Your answer must be an exact copy of the lines below, from the first through the one with "If the ksqlDB", with no pictures.
+++ Exercise input
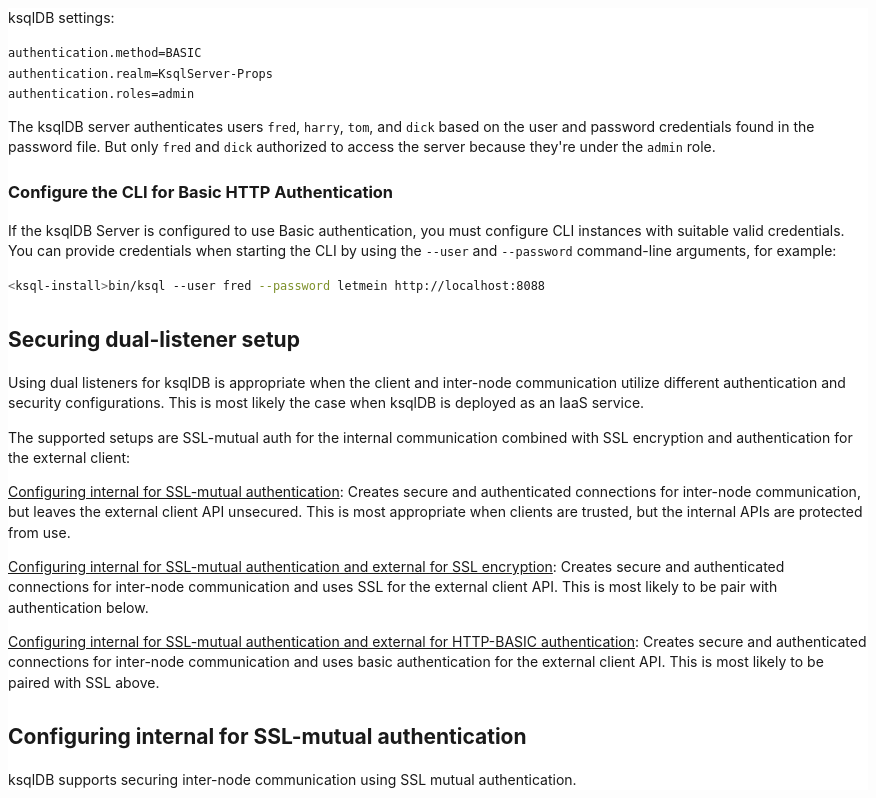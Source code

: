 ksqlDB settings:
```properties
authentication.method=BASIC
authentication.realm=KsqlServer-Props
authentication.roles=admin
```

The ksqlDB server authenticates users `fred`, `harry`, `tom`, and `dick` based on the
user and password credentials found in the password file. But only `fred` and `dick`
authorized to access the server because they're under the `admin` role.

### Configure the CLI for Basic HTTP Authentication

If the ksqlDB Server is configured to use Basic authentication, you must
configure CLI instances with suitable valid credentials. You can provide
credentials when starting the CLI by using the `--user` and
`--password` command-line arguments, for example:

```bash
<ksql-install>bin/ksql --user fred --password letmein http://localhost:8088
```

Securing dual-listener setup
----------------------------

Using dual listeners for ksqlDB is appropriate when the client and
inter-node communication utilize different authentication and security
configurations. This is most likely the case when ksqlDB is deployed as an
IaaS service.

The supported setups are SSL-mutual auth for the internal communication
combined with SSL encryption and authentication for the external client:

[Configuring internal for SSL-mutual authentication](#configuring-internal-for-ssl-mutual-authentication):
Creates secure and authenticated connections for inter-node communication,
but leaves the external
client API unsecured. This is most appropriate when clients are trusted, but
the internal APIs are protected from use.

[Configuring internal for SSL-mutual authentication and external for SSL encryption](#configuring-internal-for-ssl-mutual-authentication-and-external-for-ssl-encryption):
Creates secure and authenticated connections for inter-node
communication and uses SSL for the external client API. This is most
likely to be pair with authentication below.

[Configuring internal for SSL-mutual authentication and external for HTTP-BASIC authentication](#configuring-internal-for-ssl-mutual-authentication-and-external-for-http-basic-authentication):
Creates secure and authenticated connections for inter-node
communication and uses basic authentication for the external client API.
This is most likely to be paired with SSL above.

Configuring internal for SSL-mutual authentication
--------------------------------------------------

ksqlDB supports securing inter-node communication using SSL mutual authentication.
++++++
Exercise answer:
Source code

: ksqlDB settings:
```properties
authentication.method=BASIC
authentication.realm=KsqlServer-Props
authentication.roles=admin
```

The ksqlDB server authenticates users `fred`, `harry`, `tom`, and `dick` based on the
user and password credentials found in the password file. But only `fred` and `dick`
authorized to access the server because they're under the `admin` role.

### Configure the CLI for Basic HTTP Authentication

If the ksqlDB Server is configured to use Basic authentication, you must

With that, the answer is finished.